Berger opens with Lawrence in a holy hurry, en route to the bedside of a gravely ill and soon-to-be-dead Pope. We hear the protagonist before we see him, feet stomping the ground, clack clack clack—a man on a mission, a person who needs to be somewhere. The violent jabbing of violin strings communicates that whatever happens next will be highly dramatic. Those strings keep coming throughout the runtime, thickening the air with an eerie staccato rhythm, their power coming from the gaps between notes, the silent beats. From the get-go the film has a crackling energy, popping and sparking, like licks of fire on a log.

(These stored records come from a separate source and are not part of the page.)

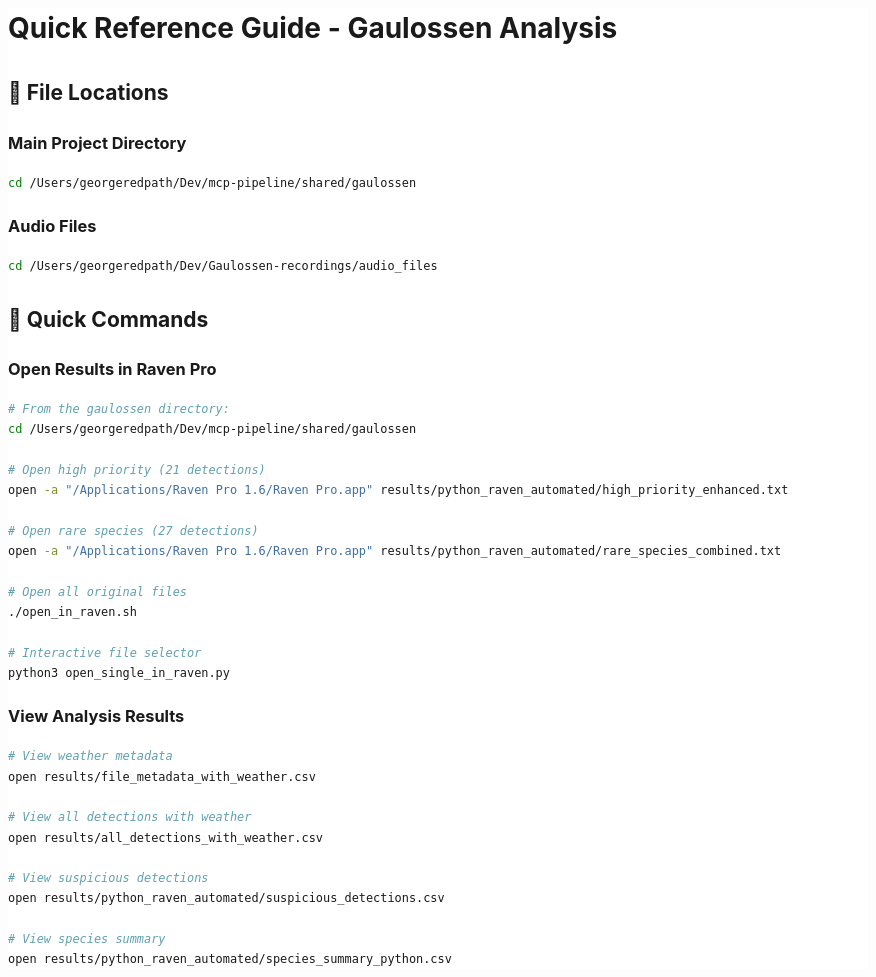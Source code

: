 # Quick Reference Guide - Gaulossen Analysis

## 📁 File Locations

### Main Project Directory
```bash
cd /Users/georgeredpath/Dev/mcp-pipeline/shared/gaulossen
```

### Audio Files
```bash
cd /Users/georgeredpath/Dev/Gaulossen-recordings/audio_files
```

## 🚀 Quick Commands

### Open Results in Raven Pro

```bash
# From the gaulossen directory:
cd /Users/georgeredpath/Dev/mcp-pipeline/shared/gaulossen

# Open high priority (21 detections)
open -a "/Applications/Raven Pro 1.6/Raven Pro.app" results/python_raven_automated/high_priority_enhanced.txt

# Open rare species (27 detections)
open -a "/Applications/Raven Pro 1.6/Raven Pro.app" results/python_raven_automated/rare_species_combined.txt

# Open all original files
./open_in_raven.sh

# Interactive file selector
python3 open_single_in_raven.py
```

### View Analysis Results

```bash
# View weather metadata
open results/file_metadata_with_weather.csv

# View all detections with weather
open results/all_detections_with_weather.csv

# View suspicious detections
open results/python_raven_automated/suspicious_detections.csv

# View species summary
open results/python_raven_automated/species_summary_python.csv
```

Even Catholics who consider this production sacrilege—praying for the souls of the director, the grip, the makeup artist, the dude in the food truck parked outside the studio lot—will want to keep watching, trying to ignore the devil on their shoulders. I read one opinion piece from a devout believer arguing that Conclave is blasphemous and “misleads audiences” because it depicts the church “as politically motivated.” Are they seriously suggesting the Vatican, and the conclave process, isn’t political? You can be a Catholic and still accept the reality of the Vatican as a deeply political establishment, so institutionally powerful it has its own sovereignty (many jokes have been made over the years about it being the only country in the world with a zero birth date). And that’s just the start of it…the physical space in Rome.
What the aforementioned writer is really suggesting is that the anointment of a Pope is a divine activity: the will of God, not the decisions of mere mortals, even if they’re the ones casting the votes. What this view doesn’t leave room for is the idea that church leaders with clashing opinions may genuinely believe their (perhaps diametrically opposed) views are right, reflecting the world as they think it should be, even reflecting what they reckon the big guy upstairs wants. They can’t all be right. But they can all be wrong.
In one scene in Conclave, John Lithgow’s Cardinal Tremblay—a key contender for the top job—is confronted about actions he undertook that look a lot like an attempt to smear and discredit a fellow front-runner. With his back against the wall, Tremblay gives a very…religious justification: yeah, I did it, he says, but god wanted me to; it was his will.
Small, well-executed moments like these, tanged with a behind-closed-doors flavour, demonstrate why Conclave works so well. Berger et al take broad truths—this dangerous “god on my side” logic having been deployed countless times throughout history—and sculpt them into specific moments, squeezed into the rhythms of interesting drama. It’s addictively paced and artfully embellished—the equivalent of a classy airport novel.